**What is required**: Lines holding the string "academic" are the ones to copy from this listing.

**Records**:
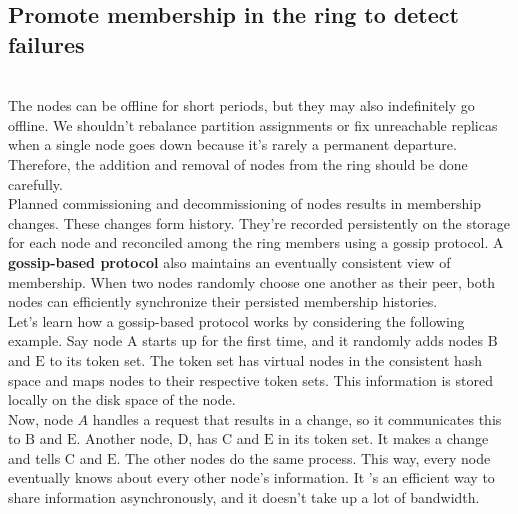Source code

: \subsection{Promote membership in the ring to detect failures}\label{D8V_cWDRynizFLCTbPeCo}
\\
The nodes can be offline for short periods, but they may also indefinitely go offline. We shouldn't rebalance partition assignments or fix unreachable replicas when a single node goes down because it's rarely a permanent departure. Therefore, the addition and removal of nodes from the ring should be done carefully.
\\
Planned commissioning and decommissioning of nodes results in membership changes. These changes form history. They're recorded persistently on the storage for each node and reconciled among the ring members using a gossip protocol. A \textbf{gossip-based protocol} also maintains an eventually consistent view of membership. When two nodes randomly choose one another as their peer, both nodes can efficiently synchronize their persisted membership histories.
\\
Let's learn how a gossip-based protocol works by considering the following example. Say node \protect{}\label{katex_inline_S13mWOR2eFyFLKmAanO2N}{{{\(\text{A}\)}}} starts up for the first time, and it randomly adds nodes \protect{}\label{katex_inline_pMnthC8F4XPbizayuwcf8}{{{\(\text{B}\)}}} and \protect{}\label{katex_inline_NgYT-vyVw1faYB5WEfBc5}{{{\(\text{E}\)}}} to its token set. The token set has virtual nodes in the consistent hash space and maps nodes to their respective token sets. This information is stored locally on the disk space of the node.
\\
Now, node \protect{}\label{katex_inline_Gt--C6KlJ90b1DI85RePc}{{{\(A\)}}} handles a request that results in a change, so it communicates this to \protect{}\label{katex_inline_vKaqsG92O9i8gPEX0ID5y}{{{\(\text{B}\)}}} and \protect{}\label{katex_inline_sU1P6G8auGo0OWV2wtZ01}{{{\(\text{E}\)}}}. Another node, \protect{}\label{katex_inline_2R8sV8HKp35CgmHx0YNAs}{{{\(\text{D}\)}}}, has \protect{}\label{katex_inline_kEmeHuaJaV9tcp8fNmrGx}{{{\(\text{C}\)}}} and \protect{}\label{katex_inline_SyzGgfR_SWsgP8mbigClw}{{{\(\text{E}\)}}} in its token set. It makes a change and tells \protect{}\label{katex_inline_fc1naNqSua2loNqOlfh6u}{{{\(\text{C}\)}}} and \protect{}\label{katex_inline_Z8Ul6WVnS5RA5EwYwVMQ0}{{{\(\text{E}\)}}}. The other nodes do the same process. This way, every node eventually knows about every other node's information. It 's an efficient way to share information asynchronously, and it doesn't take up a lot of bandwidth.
==
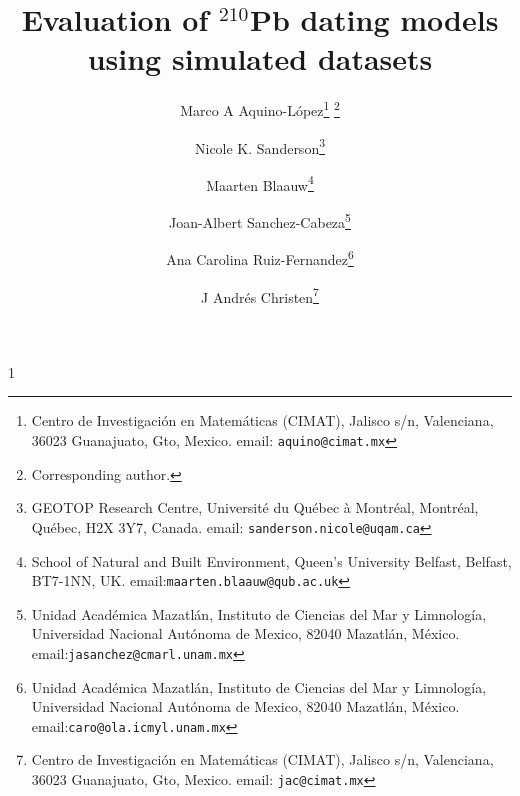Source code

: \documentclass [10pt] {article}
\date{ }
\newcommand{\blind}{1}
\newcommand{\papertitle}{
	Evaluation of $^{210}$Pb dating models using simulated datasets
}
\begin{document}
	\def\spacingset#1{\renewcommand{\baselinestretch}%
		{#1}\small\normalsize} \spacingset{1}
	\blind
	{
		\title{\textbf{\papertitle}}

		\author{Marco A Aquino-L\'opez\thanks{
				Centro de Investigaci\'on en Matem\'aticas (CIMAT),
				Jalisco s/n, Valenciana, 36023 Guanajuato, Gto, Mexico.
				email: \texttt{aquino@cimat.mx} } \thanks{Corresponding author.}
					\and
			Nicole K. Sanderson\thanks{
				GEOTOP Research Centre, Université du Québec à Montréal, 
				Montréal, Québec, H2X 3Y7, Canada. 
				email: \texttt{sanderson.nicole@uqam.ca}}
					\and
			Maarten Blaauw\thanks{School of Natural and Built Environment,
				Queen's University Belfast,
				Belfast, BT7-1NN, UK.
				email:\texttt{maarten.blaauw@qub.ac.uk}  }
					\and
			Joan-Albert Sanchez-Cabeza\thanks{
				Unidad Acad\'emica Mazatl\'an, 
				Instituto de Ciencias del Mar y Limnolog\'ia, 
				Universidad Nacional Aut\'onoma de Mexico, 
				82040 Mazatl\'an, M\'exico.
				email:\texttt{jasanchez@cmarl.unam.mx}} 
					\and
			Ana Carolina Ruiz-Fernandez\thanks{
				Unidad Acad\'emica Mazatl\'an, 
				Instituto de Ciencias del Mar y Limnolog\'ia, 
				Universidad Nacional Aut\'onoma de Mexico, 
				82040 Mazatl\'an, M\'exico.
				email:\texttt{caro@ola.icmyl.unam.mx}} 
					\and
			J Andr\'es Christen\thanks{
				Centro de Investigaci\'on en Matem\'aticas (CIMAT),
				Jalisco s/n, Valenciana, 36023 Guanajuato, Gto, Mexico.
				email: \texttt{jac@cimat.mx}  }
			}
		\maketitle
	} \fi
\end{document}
--
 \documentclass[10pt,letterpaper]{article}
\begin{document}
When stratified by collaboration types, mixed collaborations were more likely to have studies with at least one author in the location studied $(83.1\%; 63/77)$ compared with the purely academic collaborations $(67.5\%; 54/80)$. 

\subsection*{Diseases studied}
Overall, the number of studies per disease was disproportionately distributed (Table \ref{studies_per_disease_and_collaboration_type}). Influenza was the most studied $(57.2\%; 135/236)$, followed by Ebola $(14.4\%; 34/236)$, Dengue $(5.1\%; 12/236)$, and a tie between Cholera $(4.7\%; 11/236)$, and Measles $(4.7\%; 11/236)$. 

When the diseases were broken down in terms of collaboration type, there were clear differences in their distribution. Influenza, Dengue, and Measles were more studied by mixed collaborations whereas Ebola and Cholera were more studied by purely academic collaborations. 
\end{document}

**Answer section**:
When stratified by collaboration types, mixed collaborations were more likely to have studies with at least one author in the location studied $(83.1\%; 63/77)$ compared with the purely academic collaborations $(67.5\%; 54/80)$. 
When the diseases were broken down in terms of collaboration type, there were clear differences in their distribution. Influenza, Dengue, and Measles were more studied by mixed collaborations whereas Ebola and Cholera were more studied by purely academic collaborations. 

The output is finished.